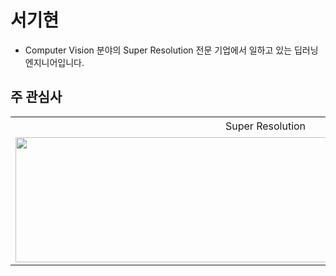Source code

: # 서기현
- Computer Vision 분야의 Super Resolution 전문 기업에서 일하고 있는 딥러닝 엔지니어입니다.

## 주 관심사

<table>
    <tr>
        <td><center>Super Resolution</center></td>
        <td><center>경량화</center></td>
        <td><center>Object Detection</center></td>
        <td><center>드론 및 스마트카 On-Device</center></td>
    </tr>
    <tr>
    	<td>
    		<center><img src="https://user-images.githubusercontent.com/72849922/120791342-10460c80-c56f-11eb-931e-8eccd12a2efc.jpg" height="200px" width="800px" ></center>
    	</td>
    	<td>
    		<center><img src="https://user-images.githubusercontent.com/72849922/120789704-ebe93080-c56c-11eb-9ecd-9c4afc155195.png" height="200px" width="800px"></center>
    	</td>
    	<td>
    		<center><img src="https://user-images.githubusercontent.com/72849922/120789855-1cc96580-c56d-11eb-984d-7385b79800f0.jpeg" height="200px" width="800px"></center>
    	</td>
      <td>
    		<center><img src="https://user-images.githubusercontent.com/72849922/120790204-982b1700-c56d-11eb-9568-afe899b9dfb4.jpeg" height="200px" width="800px"></center>
    	</td>
    </tr>

</table>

|---|

*What you should do:* The entries should be reproduced word for word, pictures omitted.

*Output below:*
Source code

: # 서기현
- Computer Vision 분야의 Super Resolution 전문 기업에서 일하고 있는 딥러닝 엔지니어입니다.

## 주 관심사

<table>
    <tr>
        <td><center>Super Resolution</center></td>
        <td><center>경량화</center></td>
        <td><center>Object Detection</center></td>
        <td><center>드론 및 스마트카 On-Device</center></td>
    </tr>
    <tr>
    	<td>
    		<center><img src="https://user-images.githubusercontent.com/72849922/120791342-10460c80-c56f-11eb-931e-8eccd12a2efc.jpg" height="200px" width="800px" ></center>
    	</td>
    	<td>
    		<center><img src="https://user-images.githubusercontent.com/72849922/120789704-ebe93080-c56c-11eb-9ecd-9c4afc155195.png" height="200px" width="800px"></center>
    	</td>
    	<td>
    		<center><img src="https://user-images.githubusercontent.com/72849922/120789855-1cc96580-c56d-11eb-984d-7385b79800f0.jpeg" height="200px" width="800px"></center>
    	</td>
      <td>
    		<center><img src="https://user-images.githubusercontent.com/72849922/120790204-982b1700-c56d-11eb-9568-afe899b9dfb4.jpeg" height="200px" width="800px"></center>
    	</td>
    </tr>

</table>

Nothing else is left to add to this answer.